Pricing is the other flashpoint. $59.99 for a 1997 rail shooter with better graphics is going to spark arguments on every forum and YouTube comment section between now and launch day. Nintendo has not commented, and probably will not, and the 81 on Metacritic is just good enough to give the publisher plausible deniability when the inevitable Discount Days conversation starts in three months.
The CriticalPixel take
Star Fox for Switch 2 is exactly what it advertises itself to be, and that is both the most generous and the most damning thing you can say about it. Velan played this one straight, preserved the stage layouts, redid the cutscenes, added a real Challenge mode, and shipped a faithful remake that respects the source material.

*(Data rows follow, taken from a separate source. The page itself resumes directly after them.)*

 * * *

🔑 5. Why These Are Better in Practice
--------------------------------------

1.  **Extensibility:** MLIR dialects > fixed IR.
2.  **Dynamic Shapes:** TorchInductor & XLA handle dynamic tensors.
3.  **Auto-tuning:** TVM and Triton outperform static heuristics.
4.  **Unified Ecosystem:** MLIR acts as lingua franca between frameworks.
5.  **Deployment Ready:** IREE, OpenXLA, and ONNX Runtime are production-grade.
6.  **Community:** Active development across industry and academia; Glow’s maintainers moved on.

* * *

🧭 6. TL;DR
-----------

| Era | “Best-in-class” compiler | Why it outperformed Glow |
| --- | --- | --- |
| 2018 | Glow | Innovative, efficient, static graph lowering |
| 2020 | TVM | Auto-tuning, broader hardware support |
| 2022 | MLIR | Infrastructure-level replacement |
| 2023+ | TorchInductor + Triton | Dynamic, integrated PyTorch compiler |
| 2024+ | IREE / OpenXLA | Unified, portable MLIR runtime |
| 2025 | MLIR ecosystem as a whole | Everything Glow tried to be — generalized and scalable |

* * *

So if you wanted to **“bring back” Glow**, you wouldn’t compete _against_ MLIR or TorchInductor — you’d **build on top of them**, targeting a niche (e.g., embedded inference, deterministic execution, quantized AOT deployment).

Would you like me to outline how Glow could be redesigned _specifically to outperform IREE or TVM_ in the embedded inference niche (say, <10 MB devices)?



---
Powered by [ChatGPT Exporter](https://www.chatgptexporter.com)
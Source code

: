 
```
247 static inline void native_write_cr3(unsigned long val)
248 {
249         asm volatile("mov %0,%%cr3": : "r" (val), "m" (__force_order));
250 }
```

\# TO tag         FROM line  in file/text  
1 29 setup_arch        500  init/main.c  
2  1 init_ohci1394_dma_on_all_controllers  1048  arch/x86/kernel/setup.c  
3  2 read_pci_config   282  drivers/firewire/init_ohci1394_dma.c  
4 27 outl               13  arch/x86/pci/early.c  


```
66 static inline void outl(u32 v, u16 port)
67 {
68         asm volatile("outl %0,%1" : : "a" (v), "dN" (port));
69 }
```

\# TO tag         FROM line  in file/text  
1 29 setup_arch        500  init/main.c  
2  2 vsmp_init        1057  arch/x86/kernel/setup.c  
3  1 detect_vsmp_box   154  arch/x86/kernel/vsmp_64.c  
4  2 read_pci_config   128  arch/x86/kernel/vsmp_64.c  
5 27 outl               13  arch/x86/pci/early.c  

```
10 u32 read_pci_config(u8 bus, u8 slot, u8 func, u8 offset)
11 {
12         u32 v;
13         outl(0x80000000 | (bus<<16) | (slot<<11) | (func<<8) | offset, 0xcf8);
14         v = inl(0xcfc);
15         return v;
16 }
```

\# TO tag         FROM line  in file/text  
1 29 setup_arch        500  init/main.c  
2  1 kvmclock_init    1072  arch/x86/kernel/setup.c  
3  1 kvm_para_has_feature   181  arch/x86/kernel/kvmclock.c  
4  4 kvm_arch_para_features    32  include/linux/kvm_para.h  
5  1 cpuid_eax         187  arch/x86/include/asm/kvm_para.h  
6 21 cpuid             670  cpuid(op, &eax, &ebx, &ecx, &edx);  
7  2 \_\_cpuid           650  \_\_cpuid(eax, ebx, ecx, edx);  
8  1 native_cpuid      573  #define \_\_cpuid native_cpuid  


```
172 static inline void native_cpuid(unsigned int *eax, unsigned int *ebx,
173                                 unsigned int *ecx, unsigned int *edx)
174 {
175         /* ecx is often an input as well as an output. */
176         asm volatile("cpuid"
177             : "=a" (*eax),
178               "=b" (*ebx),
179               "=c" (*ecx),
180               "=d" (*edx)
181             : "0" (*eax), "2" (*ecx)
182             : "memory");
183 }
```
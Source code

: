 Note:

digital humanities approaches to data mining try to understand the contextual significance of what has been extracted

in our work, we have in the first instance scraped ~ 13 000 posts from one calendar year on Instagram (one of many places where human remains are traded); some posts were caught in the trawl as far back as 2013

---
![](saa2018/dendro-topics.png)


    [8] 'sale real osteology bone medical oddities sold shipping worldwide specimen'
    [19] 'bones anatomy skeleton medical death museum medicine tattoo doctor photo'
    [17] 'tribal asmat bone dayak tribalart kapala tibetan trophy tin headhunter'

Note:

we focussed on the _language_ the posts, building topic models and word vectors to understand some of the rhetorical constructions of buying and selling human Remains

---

It looks incredible, the soundtrack is a clear upgrade, and the multiplayer is a legitimate bonus that Nintendo did not have to include. The 81 on Metacritic is about right, and the IGN 8 out of 10 is a fair score for a game that knows precisely what it wants to be. The problem is that we are now more than 25 years removed from Star Fox 64, and the most interesting design ideas in this package are the ones the Switch 2 hardware enables, not the ones Nintendo invented for it. The mouse-aim and Game Chat face-mapping is a cute gimmick, but the core campaign is the same seven missions, the same branching path system, and the same one-hour clear that anyone with a Nintendo 64 controller in 1997 already finished in a single Saturday. If you skipped the original, buy it, and this is the cleanest way to play it. If you grew up with Star Fox 64, the question is whether the new cinematics and Challenge mode are worth another 60 dollars, and the honest answer for most people is probably no.
What comes next
The June 25 launch lands right before a very crowded second half of 2026, and the rest of Nintendo's slate is going to be reading off this one. Splatoon Raiders is still on the calendar, a new Fire Emblem Shadows content update is rolling out, and the next big first-party title in line is the one Nintendo is least likely to show off in a Direct, which is a brand new Star Fox. This remake is a good time, and it is also a holding pattern, and anyone paying attention can see the difference.